The city is not a gym: summarizing in just a few lines the clever contribution that Elena Dorato’s book Preventive Urbanism. The role of health in designing active cities (ed. Quodlibet, 2020) adds to the debate on the urban health, going well beyond the reassuring evidence that the sedentary life induced by contemporary urban models has serious consequences on our lives.
The city is not a gym because, as Dorato argues, the ‘active life’ does not end with the motor training, rather evokes the complex ethical and political binds of the often-complicated relationship between the human body and the urban one, which the concept of the city has always been based on. We cannot talk about the city without focusing on bodies; this is not a new discovery, considering the long and rich genealogy of reflections, which passes through On the Causes of the Greatness and Magnificence of Cities (Botero, 1588) as well as Flesh and Stone: The Body and the City in Western Civilization (Sennett, 1996), and where Dorato’s work is located today. The impossibility of separating the city and the bodies, not limited to physiatric issues only, arises on every page of her book, whose second part (Shaping Cities for Health and Movement), for instance, is a lucid history of the city told through the body, from the mid-nineteenth-century Industrial Revolution, when the urban planning rose as a modern discipline, to the contemporary context and its changes, with the health and socio-demographic repercussions well described in her book.

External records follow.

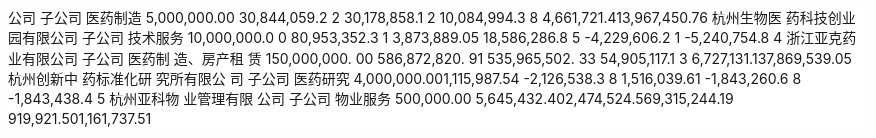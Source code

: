 公司
子公司
医药制造
5,000,000.00
30,844,059.2
2
30,178,858.1
2
10,084,994.3
8
4,661,721.413,967,450.76
杭州生物医
药科技创业
园有限公司
子公司
技术服务
10,000,000.0
0
80,953,352.3
1
3,873,889.05
18,586,286.8
5
-4,229,606.2
1
-5,240,754.8
4
浙江亚克药
业有限公司
子公司
医药制
造、房产租
赁
150,000,000.
00
586,872,820.
91
535,965,502.
33
54,905,117.1
3
6,727,131.137,869,539.05
杭州创新中
药标准化研
究所有限公
司
子公司
医药研究
4,000,000.001,115,987.54
-2,126,538.3
8
1,516,039.61
-1,843,260.6
8
-1,843,438.4
5
杭州亚科物
业管理有限
公司
子公司
物业服务
500,000.00
5,645,432.402,474,524.569,315,244.19
919,921.501,161,737.51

The city is not a gym, namely a space specifically designated as gymnastic exercises, because it abstains from any location expertise destined to perform a unique and possibly definitive use, as in the best zoning tradition: “(…) ‘looseness’ represents an additional quality that positively defines the urban public realm, in contrast with those ‘tight spaces’, produced by design and regulation in the attempt to fixedly pre-determine appropriate uses” (p. 45). One of Dorato’s most seductive arguments is that the functional atomization of the city corresponds to the analogous dissection of the body, reduced to a mechanical summation of organs with specific tasks. The choice of Leon Krier’s design for the book’s cover – Zoning of the Body. Functional segregation → Decomposition of the Sensible World, 1978, a part of a set of illustrations that accompanies the reading as an equally compelling parallel story, as the result of a cultured but never banal selection – is a very intense positioning: the separation of the human body through amputations in order to associate each ‘piece’ with individual non-interchangeable functions is the same the city is subjected to. Feet are not used for sport ‘only’, as in Krier’s caustic cartoon, but for the urban planning too, Secchi stated. The city is made with the feet: with the feet, and with every other part of our sensual, fragile, physiological and political, individual and collective corporeality..

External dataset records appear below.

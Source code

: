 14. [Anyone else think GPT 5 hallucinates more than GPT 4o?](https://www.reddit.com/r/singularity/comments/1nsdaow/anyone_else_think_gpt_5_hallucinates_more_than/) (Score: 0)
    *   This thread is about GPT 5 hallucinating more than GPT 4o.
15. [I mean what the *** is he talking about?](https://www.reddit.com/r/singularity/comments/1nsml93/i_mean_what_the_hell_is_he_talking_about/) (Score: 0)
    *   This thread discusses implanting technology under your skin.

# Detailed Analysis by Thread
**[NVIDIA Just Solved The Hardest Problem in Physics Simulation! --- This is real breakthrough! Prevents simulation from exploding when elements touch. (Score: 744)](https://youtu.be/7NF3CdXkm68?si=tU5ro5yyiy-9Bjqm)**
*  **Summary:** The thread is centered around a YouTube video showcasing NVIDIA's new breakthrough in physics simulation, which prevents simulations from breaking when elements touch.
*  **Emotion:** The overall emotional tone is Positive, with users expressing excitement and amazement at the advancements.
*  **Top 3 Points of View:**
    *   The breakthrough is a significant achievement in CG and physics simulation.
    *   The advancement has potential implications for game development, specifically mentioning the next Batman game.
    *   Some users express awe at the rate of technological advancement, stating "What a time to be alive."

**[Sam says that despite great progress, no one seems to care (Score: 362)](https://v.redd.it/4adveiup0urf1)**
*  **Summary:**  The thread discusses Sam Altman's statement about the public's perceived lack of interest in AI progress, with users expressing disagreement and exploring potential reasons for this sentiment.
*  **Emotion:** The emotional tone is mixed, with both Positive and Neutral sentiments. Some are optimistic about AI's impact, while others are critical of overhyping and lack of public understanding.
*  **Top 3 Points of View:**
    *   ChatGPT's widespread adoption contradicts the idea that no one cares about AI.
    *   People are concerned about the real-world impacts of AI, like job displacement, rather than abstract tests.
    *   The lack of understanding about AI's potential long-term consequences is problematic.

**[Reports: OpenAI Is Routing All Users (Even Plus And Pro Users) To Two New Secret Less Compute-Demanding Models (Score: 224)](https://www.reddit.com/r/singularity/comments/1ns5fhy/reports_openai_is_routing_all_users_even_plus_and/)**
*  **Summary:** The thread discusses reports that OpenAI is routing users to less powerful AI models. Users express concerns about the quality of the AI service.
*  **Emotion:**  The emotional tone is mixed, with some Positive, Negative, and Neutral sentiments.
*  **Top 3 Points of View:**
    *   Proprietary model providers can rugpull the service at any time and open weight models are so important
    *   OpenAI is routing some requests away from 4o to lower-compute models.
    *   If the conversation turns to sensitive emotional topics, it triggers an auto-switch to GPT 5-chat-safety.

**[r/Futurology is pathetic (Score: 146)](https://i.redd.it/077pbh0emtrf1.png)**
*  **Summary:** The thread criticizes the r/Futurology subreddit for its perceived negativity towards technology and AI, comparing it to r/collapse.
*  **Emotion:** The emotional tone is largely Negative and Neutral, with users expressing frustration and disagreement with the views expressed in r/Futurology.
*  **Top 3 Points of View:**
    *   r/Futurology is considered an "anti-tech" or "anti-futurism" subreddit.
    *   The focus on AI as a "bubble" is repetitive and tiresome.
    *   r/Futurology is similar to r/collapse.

Therefore, the city is not a gym, rather − and this is the salient aspect of Dorato’s theory − the whole city represents a potential field of ‘activism’, seen not only as physical exercise, but as the intensification of an active, dynamic, lively, free and creative shared life: “Active cities have their focus on the public, collective, connective urban spaces: on the great variety of spaces which are freely accessible to the public(s) for the performance of the broadest possible range of behaviors and uses, among which, of course, the practice of physical activities” (p. 35). So, it is not only about ‘preventing’, avoiding illnesses and pathologies, but about triggering possibilities for empathic body-to-body relationships with the city, through the project cardiotonic action, in which the heart, according to the most classic of metaphors, is the driving force of our body and the operational centre of our emotions. In fact, the project of the city is the real protagonist of this book (written before the Covid-19 pandemic, to which the author dedicates an inevitable remark), in a key that appears even more clear at this moment in which public space demands expansion, in terms of dimension but above all of meaning, to which we need to give simple but audacious answers: “New design experimentations, urban tools and procedures need to be developed and applied also in the more conventional spaces of the city, in order to guarantee the features of accessibility and adaptability (…)”. (p. 165).

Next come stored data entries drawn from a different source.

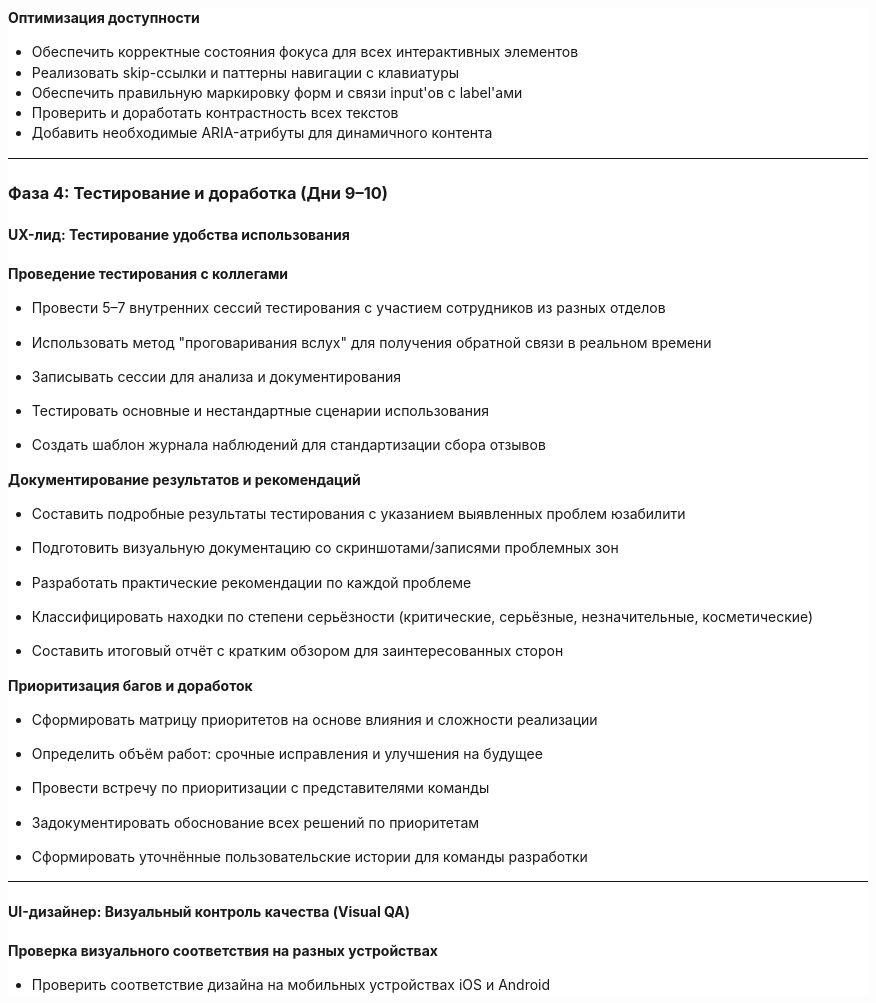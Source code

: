 
**Оптимизация доступности**

- Обеспечить корректные состояния фокуса для всех интерактивных элементов
- Реализовать skip-ссылки и паттерны навигации с клавиатуры
- Обеспечить правильную маркировку форм и связи input'ов с label'ами
- Проверить и доработать контрастность всех текстов
- Добавить необходимые ARIA-атрибуты для динамичного контента
    

---

### **Фаза 4: Тестирование и доработка (Дни 9–10)**  
#### **UX-лид: Тестирование удобства использования**

**Проведение тестирования с коллегами**

- Провести 5–7 внутренних сессий тестирования с участием сотрудников из разных отделов
    
- Использовать метод "проговаривания вслух" для получения обратной связи в реальном времени
    
- Записывать сессии для анализа и документирования
    
- Тестировать основные и нестандартные сценарии использования
    
- Создать шаблон журнала наблюдений для стандартизации сбора отзывов
    

**Документирование результатов и рекомендаций**

- Составить подробные результаты тестирования с указанием выявленных проблем юзабилити
    
- Подготовить визуальную документацию со скриншотами/записями проблемных зон
    
- Разработать практические рекомендации по каждой проблеме
    
- Классифицировать находки по степени серьёзности (критические, серьёзные, незначительные, косметические)
    
- Составить итоговый отчёт с кратким обзором для заинтересованных сторон
    

**Приоритизация багов и доработок**

- Сформировать матрицу приоритетов на основе влияния и сложности реализации
    
- Определить объём работ: срочные исправления и улучшения на будущее
    
- Провести встречу по приоритизации с представителями команды
    
- Задокументировать обоснование всех решений по приоритетам
    
- Сформировать уточнённые пользовательские истории для команды разработки
    

---

#### **UI-дизайнер: Визуальный контроль качества (Visual QA)**

**Проверка визуального соответствия на разных устройствах**

- Проверить соответствие дизайна на мобильных устройствах iOS и Android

After reading the book and finding in it the focus of the project, one would like to suggest an impertinent inversion of the subtitle, shifting the centre of gravity from The Role of Health in Designing Active Cities to The Role of Design in Activating Healthy Cities. Because this is what Dorato urges us to do: to wonder how the project of the city can initiate, nurture and make practicable its healthiness, which certainly includes health as a medical issue, but does not end there. Rather, it is the larger and more elusive idea of ‘being well’ in the city. The idea of well-being, of pleasure, perhaps of happiness.